Speaking of sipping, I won't abuse you with my usual clumsy tasting notes, but I will point out that the terms "dark rum" and "light rum" can be interpreted very widely, and you could spend the next week and a half experimenting with various ones to see which combos you like. For what it's worth, I found the combination of Ron Atlantico Private Cask and Oronoco made a crisp, citrus-forward version that still showcased the rum flavors well and would be great as a hot-weather drink. And any excuse to use the ol' Lemon Hart 151 is OK by me.

5 comments:

Scott Spolverino said...

It looks like someone smashed together a Zombie and a Mai Tai. I mean, normally you could pretty much say that for any cocktail because they both have most of the key ingredients for many tiki cocktails but the addition of the over proof while keeping the orange element and adding pineapple makes it look like some sort of Franken-Tai.

Jenny Adams said...

I'm not sure if people understood what Dr. Bamboo was really trying to say with this post. But just to reiterate, go and buy my book! :) yay!
In all seriousness, great post Craig. If i hear any back story I will certainly let you know. And the people at LaFitte's are NO help on anything.....it was a nightmare getting information on that bar for the book and I was helped out by the Historic New Orleans Collection, rather than the owners. Go figure ;)

William said...

This is funny, I am reading a book that outlines the historical record of "Black Bart" Bartholomew Roberts. In this book the mixture of "Punch" refers to Rum, Water, Sugar, Lime Juice.
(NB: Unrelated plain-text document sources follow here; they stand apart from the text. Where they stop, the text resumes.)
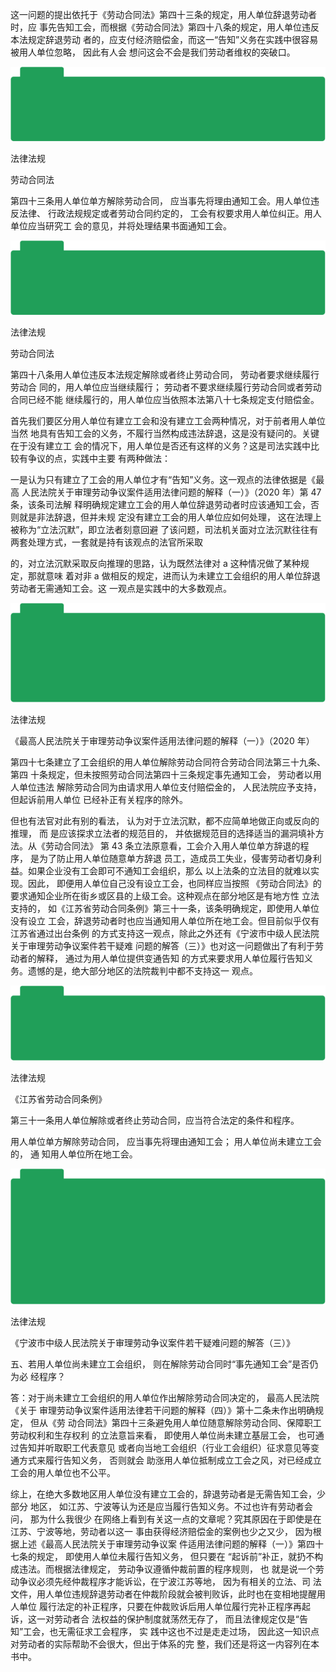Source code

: 这一问题的提出依托于《劳动合同法》第四十三条的规定，用人单位辞退劳动者时，应 事先告知工会，而根据《劳动合同法》第四十八条的规定，用人单位违反本法规定辞退劳动 者的，应支付经济赔偿金，而这一“告知”义务在实践中很容易被用人单位忽略， 因此有人会 想问这会不会是我们劳动者维权的突破口。

![](<@img/img_ 982.png>)

法律法规

劳动合同法

第四十三条用人单位单方解除劳动合同， 应当事先将理由通知工会。用人单位违反法律、 行政法规规定或者劳动合同约定的， 工会有权要求用人单位纠正。用人单位应当研究工 会的意见，并将处理结果书面通知工会。

![](<@img/img_ 983.png>)

法律法规

劳动合同法

第四十八条用人单位违反本法规定解除或者终止劳动合同， 劳动者要求继续履行劳动合 同的，用人单位应当继续履行； 劳动者不要求继续履行劳动合同或者劳动合同已经不能 继续履行的，用人单位应当依照本法第八十七条规定支付赔偿金。

首先我们要区分用人单位有建立工会和没有建立工会两种情况，对于前者用人单位当然 地具有告知工会的义务，不履行当然构成违法辞退，这是没有疑问的。关键在于没有建立工 会的情况下，用人单位是否还有这样的义务？这是司法实践中比较有争议的点，实践中主要 有两种做法：

一是认为只有建立了工会的用人单位才有“告知”义务。这一观点的法律依据是《最高 人民法院关于审理劳动争议案件适用法律问题的解释（一）》（2020 年）第 47 条，该条司法解 释明确规定建立工会的用人单位辞退劳动者时应该通知工会，否则就是非法辞退，但并未规 定没有建立工会的用人单位应如何处理， 这在法理上被称为“立法沉默”，即立法者刻意回避 了该问题，司法机关面对立法沉默往往有两套处理方式，一套就是持有该观点的法官所采取

的，对立法沉默采取反向推理的思路，认为既然法律对 a 这种情况做了某种规定，那就意味 着对非 a 做相反的规定，进而认为未建立工会组织的用人单位辞退劳动者无需通知工会。这 一观点是实践中的大多数观点。

![](<@img/img_ 984.png>)

法律法规

《最高人民法院关于审理劳动争议案件适用法律问题的解释（一）》（2020 年）

第四十七条建立了工会组织的用人单位解除劳动合同符合劳动合同法第三十九条、第四 十条规定，但未按照劳动合同法第四十三条规定事先通知工会， 劳动者以用人单位违法 解除劳动合同为由请求用人单位支付赔偿金的， 人民法院应予支持，但起诉前用人单位 已经补正有关程序的除外。

但也有法官对此有别的看法， 认为对于立法沉默，都不应简单地做正向或反向的推理， 而 是应该探求立法者的规范目的， 并依据规范目的选择适当的漏洞填补方法。从《劳动合同法》 第 43 条立法原意看，工会介入用人单位单方辞退的程序， 是为了防止用人单位随意单方辞退 员工，造成员工失业，侵害劳动者切身利益。如果企业没有工会即可不通知工会组织，那么 以上法条的立法目的就难以实现。因此， 即便用人单位自己没有设立工会，也同样应当按照 《劳动合同法》的要求通知企业所在街乡或区县的上级工会。这种观点在部分地区是有地方性 立法支持的， 如《江苏省劳动合同条例》第三十一条，该条明确规定，即使用人单位没有设立 工会，辞退劳动者时也应当通知用人单位所在地工会。但目前似乎仅有江苏省通过出台条例 的方式支持这一观点，除此之外还有《宁波市中级人民法院关于审理劳动争议案件若干疑难 问题的解答（三）》也对这一问题做出了有利于劳动者的解释， 通过为用人单位提供变通告知 的方式来要求用人单位履行告知义务。遗憾的是，绝大部分地区的法院裁判中都不支持这一 观点。

![](<@img/img_ 985.png>)

法律法规

《江苏省劳动合同条例》

第三十一条用人单位解除或者终止劳动合同，应当符合法定的条件和程序。

用人单位单方解除劳动合同， 应当事先将理由通知工会； 用人单位尚未建立工会的， 通 知用人单位所在地工会。

![](<@img/img_ 986.png>)

法律法规

《宁波市中级人民法院关于审理劳动争议案件若干疑难问题的解答（三）》

五、若用人单位尚未建立工会组织， 则在解除劳动合同时“事先通知工会”是否仍为必 经程序？

答：对于尚未建立工会组织的用人单位作出解除劳动合同决定的， 最高人民法院《关于 审理劳动争议案件适用法律若干问题的解释（四）》第十二条未作出明确规定， 但从《劳 动合同法》第四十三条避免用人单位随意解除劳动合同、保障职工劳动权利和生存权利 的立法意旨来看， 即使用人单位尚未建立基层工会， 也可通过告知并听取职工代表意见 或者向当地工会组织（行业工会组织）征求意见等变通方式来履行告知义务， 否则就会 助涨用人单位抵制成立工会之风，对已经成立工会的用人单位也不公平。

综上，在绝大多数地区用人单位没有建立工会的，辞退劳动者是无需告知工会，少部分 地区， 如江苏、宁波等认为还是应当履行告知义务。不过也许有劳动者会问， 那为什么我很少 在网络上看到有关这一点的文章呢？究其原因在于即使是在江苏、宁波等地，劳动者以这一 事由获得经济赔偿金的案例也少之又少， 因为根据上述《最高人民法院关于审理劳动争议案 件适用法律问题的解释（一）》第四十七条的规定， 即使用人单位未履行告知义务， 但只要在 “起诉前”补正，就扔不构成违法。而根据法律规定， 劳动争议遵循仲裁前置的程序规则， 也 就是说一个劳动争议必须先经仲裁程序才能诉讼，在宁波江苏等地， 因为有相关的立法、司 法文件，用人单位违规辞退劳动者在仲裁阶段就会被判败诉，此时也在变相地提醒用人单位 履行法定的补正程序，只要在仲裁败诉后用人单位履行完补正程序再起诉，这一对劳动者合 法权益的保护制度就荡然无存了， 而且法律规定仅是“告知”工会，也无需征求工会程序， 实 践中这也不过是走走过场， 因此这一知识点对劳动者的实际帮助不会很大，但出于体系的完 整，我们还是将这一内容列在本书中。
It has been a very interesting read for me. here is a link to see the book.
http://www.cindyvallar.com/ifpirate.html

Anonymous said...

This is very similar to some of the punch recipes found in my old 1946 copy of Trader Vic's Book of Food and Drink (particularly the 'Planter's Punch').

Sunny&Rummy said...

Doc or Ms. Adams. . .

Any ideas what rums are used at LaFitte's?

You are right, there are very broad interpretations of what "dark rum" means in a recipe. In a drink called "Pirate's Punch" calling for dark rum, my first instinct is to reach for the Coruba.